_Task goal:_
A set of records appears below. Print them all, word for word.

_Data entries:_
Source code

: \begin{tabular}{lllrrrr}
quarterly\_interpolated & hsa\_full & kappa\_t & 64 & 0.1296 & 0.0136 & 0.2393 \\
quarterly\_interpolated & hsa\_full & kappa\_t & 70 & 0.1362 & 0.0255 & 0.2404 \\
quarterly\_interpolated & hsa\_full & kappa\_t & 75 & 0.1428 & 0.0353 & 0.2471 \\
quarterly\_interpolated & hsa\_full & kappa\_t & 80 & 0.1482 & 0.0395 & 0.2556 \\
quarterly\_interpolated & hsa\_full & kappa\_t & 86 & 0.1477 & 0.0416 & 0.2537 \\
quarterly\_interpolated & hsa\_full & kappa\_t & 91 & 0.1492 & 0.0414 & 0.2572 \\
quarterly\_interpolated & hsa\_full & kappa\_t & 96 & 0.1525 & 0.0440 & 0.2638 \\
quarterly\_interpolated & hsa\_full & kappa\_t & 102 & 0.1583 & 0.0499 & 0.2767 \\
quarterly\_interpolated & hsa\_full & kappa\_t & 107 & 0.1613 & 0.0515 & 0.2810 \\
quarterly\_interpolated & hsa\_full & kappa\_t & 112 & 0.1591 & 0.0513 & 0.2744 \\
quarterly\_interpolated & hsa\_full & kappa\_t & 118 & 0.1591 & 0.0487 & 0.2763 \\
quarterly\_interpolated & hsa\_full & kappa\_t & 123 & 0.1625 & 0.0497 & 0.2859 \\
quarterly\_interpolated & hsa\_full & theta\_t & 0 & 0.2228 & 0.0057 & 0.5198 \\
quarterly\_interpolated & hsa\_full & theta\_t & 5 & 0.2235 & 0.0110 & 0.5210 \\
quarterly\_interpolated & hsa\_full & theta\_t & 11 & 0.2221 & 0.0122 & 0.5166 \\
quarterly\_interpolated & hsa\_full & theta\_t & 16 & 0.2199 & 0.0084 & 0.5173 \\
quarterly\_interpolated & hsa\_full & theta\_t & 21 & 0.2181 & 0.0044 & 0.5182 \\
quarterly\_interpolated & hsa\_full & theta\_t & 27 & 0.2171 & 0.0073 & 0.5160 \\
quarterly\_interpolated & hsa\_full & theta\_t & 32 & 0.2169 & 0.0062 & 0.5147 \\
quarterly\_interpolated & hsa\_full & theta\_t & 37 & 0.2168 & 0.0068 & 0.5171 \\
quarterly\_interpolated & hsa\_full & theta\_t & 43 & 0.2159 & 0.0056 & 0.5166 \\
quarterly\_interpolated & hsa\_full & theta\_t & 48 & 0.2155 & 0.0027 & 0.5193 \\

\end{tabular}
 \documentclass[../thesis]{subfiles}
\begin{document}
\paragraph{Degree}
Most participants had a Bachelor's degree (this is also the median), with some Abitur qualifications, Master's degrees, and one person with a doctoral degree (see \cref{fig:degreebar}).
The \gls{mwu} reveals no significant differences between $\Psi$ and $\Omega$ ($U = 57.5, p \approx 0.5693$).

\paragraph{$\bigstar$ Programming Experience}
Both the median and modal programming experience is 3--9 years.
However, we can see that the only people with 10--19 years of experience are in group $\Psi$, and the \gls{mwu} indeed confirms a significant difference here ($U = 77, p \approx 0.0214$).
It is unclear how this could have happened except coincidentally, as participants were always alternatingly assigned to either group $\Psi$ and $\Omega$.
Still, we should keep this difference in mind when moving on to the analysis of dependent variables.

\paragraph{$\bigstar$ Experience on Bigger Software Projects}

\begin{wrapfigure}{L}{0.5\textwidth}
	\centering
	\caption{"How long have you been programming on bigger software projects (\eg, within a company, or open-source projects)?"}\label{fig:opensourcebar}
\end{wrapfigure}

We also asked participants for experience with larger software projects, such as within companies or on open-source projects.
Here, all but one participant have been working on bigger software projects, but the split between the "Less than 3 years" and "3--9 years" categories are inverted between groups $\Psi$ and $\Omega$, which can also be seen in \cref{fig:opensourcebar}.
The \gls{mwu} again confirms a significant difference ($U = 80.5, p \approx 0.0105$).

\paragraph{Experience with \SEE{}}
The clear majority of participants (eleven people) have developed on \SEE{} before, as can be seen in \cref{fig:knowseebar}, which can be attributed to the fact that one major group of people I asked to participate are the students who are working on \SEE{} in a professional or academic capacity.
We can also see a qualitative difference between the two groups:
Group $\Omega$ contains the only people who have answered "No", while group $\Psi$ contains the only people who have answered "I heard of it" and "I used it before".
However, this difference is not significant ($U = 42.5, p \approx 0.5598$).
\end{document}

_Response to the task:_
Source code

: \begin{tabular}{lllrrrr}
quarterly\_interpolated & hsa\_full & kappa\_t & 64 & 0.1296 & 0.0136 & 0.2393 \\
quarterly\_interpolated & hsa\_full & kappa\_t & 70 & 0.1362 & 0.0255 & 0.2404 \\
quarterly\_interpolated & hsa\_full & kappa\_t & 75 & 0.1428 & 0.0353 & 0.2471 \\
quarterly\_interpolated & hsa\_full & kappa\_t & 80 & 0.1482 & 0.0395 & 0.2556 \\
quarterly\_interpolated & hsa\_full & kappa\_t & 86 & 0.1477 & 0.0416 & 0.2537 \\
quarterly\_interpolated & hsa\_full & kappa\_t & 91 & 0.1492 & 0.0414 & 0.2572 \\
quarterly\_interpolated & hsa\_full & kappa\_t & 96 & 0.1525 & 0.0440 & 0.2638 \\
quarterly\_interpolated & hsa\_full & kappa\_t & 102 & 0.1583 & 0.0499 & 0.2767 \\
quarterly\_interpolated & hsa\_full & kappa\_t & 107 & 0.1613 & 0.0515 & 0.2810 \\
quarterly\_interpolated & hsa\_full & kappa\_t & 112 & 0.1591 & 0.0513 & 0.2744 \\
quarterly\_interpolated & hsa\_full & kappa\_t & 118 & 0.1591 & 0.0487 & 0.2763 \\
quarterly\_interpolated & hsa\_full & kappa\_t & 123 & 0.1625 & 0.0497 & 0.2859 \\
quarterly\_interpolated & hsa\_full & theta\_t & 0 & 0.2228 & 0.0057 & 0.5198 \\
quarterly\_interpolated & hsa\_full & theta\_t & 5 & 0.2235 & 0.0110 & 0.5210 \\
quarterly\_interpolated & hsa\_full & theta\_t & 11 & 0.2221 & 0.0122 & 0.5166 \\
quarterly\_interpolated & hsa\_full & theta\_t & 16 & 0.2199 & 0.0084 & 0.5173 \\
quarterly\_interpolated & hsa\_full & theta\_t & 21 & 0.2181 & 0.0044 & 0.5182 \\
quarterly\_interpolated & hsa\_full & theta\_t & 27 & 0.2171 & 0.0073 & 0.5160 \\
quarterly\_interpolated & hsa\_full & theta\_t & 32 & 0.2169 & 0.0062 & 0.5147 \\
quarterly\_interpolated & hsa\_full & theta\_t & 37 & 0.2168 & 0.0068 & 0.5171 \\
quarterly\_interpolated & hsa\_full & theta\_t & 43 & 0.2159 & 0.0056 & 0.5166 \\
quarterly\_interpolated & hsa\_full & theta\_t & 48 & 0.2155 & 0.0027 & 0.5193 \\

\end{tabular}
 \documentclass[../thesis]{subfiles}
\begin{document}
\paragraph{Degree}
Most participants had a Bachelor's degree (this is also the median), with some Abitur qualifications, Master's degrees, and one person with a doctoral degree (see \cref{fig:degreebar}).
The \gls{mwu} reveals no significant differences between $\Psi$ and $\Omega$ ($U = 57.5, p \approx 0.5693$).

\paragraph{$\bigstar$ Programming Experience}
Both the median and modal programming experience is 3--9 years.
However, we can see that the only people with 10--19 years of experience are in group $\Psi$, and the \gls{mwu} indeed confirms a significant difference here ($U = 77, p \approx 0.0214$).
It is unclear how this could have happened except coincidentally, as participants were always alternatingly assigned to either group $\Psi$ and $\Omega$.
Still, we should keep this difference in mind when moving on to the analysis of dependent variables.

\paragraph{$\bigstar$ Experience on Bigger Software Projects}

\begin{wrapfigure}{L}{0.5\textwidth}
	\centering
	\caption{"How long have you been programming on bigger software projects (\eg, within a company, or open-source projects)?"}\label{fig:opensourcebar}
\end{wrapfigure}

We also asked participants for experience with larger software projects, such as within companies or on open-source projects.
Here, all but one participant have been working on bigger software projects, but the split between the "Less than 3 years" and "3--9 years" categories are inverted between groups $\Psi$ and $\Omega$, which can also be seen in \cref{fig:opensourcebar}.
The \gls{mwu} again confirms a significant difference ($U = 80.5, p \approx 0.0105$).

\paragraph{Experience with \SEE{}}
The clear majority of participants (eleven people) have developed on \SEE{} before, as can be seen in \cref{fig:knowseebar}, which can be attributed to the fact that one major group of people I asked to participate are the students who are working on \SEE{} in a professional or academic capacity.
We can also see a qualitative difference between the two groups:
Group $\Omega$ contains the only people who have answered "No", while group $\Psi$ contains the only people who have answered "I heard of it" and "I used it before".
However, this difference is not significant ($U = 42.5, p \approx 0.5598$).
\end{document}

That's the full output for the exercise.